The alternative procedure is a generalization of the sample size procedure which is often used for a single parameter, such as a prevalence or an incidence. It concerns the number of cases required to estimate a single parameter with a particular pre-defined precision/certainty. In the case of the two sample procedure it concerns the difference between the two parameters, in the one sample case the difference between the expected and the observed. Input in the top five boxes works the same as for the usual sample size procedures. Following you specify the width of the confidence interval (which is a measure of the precision/certainty of an estimate) for the difference you want to estimate in the "Power" box (not as a percentage). One (hundred) minus the confidence interval is given in the "Alpha" box. Thus, 5 gives a 95% confidence interval.
Limitations: The procedure does not work for equivalence testing, it is not yet implemented for pairwise analysis. Continuity correction does not work, it is all not continuity corrected.
Note: this is an unusual way to calculate a sample size. Only use this if you want to know the answer to the question of the number of cases required to estimate a single parameter with a certain predefined precision.
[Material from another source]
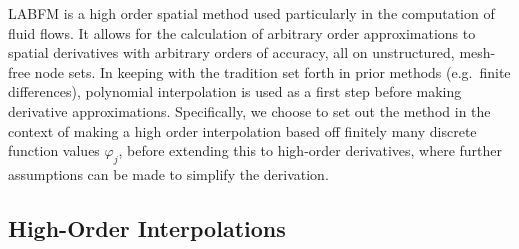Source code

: LABFM \cite{king2020HighOrderDifference} is a high order spatial method used particularly in the computation of fluid flows. It allows for the calculation of arbitrary order approximations to spatial derivatives with arbitrary orders of accuracy, all on unstructured, mesh-free node sets. In keeping with the tradition set forth in prior methods (e.g.\ finite differences), polynomial interpolation is used as a first step before making derivative approximations. Specifically, we choose to set out the method in the context of making a high order interpolation based off finitely many discrete function values $φ_j$, before extending this to high-order derivatives, where further assumptions can be made to simplify the derivation.


\subsection{High-Order Interpolations}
Campbell MJ, Julious SA, Altman DG. Estimating sample sizes for binary, ordered categorical, and continuous outcomes in two group comparisons. British Medical Journal 1995;311:1145-8.
Machin D, Campbell M, Fayers P, Pinol A. Sample size tables for clinical studies, 2nd Edition. London, Edinburgh, Malden and Carlton: Blackwell Science 1997.
Sahai H, Kurshid A. Formulae and tables for the determination of sample sizes and power in clinical trials for testing differences in proportions for the two-sample design: A review. Statistics in Medicine 1996;15:1-21.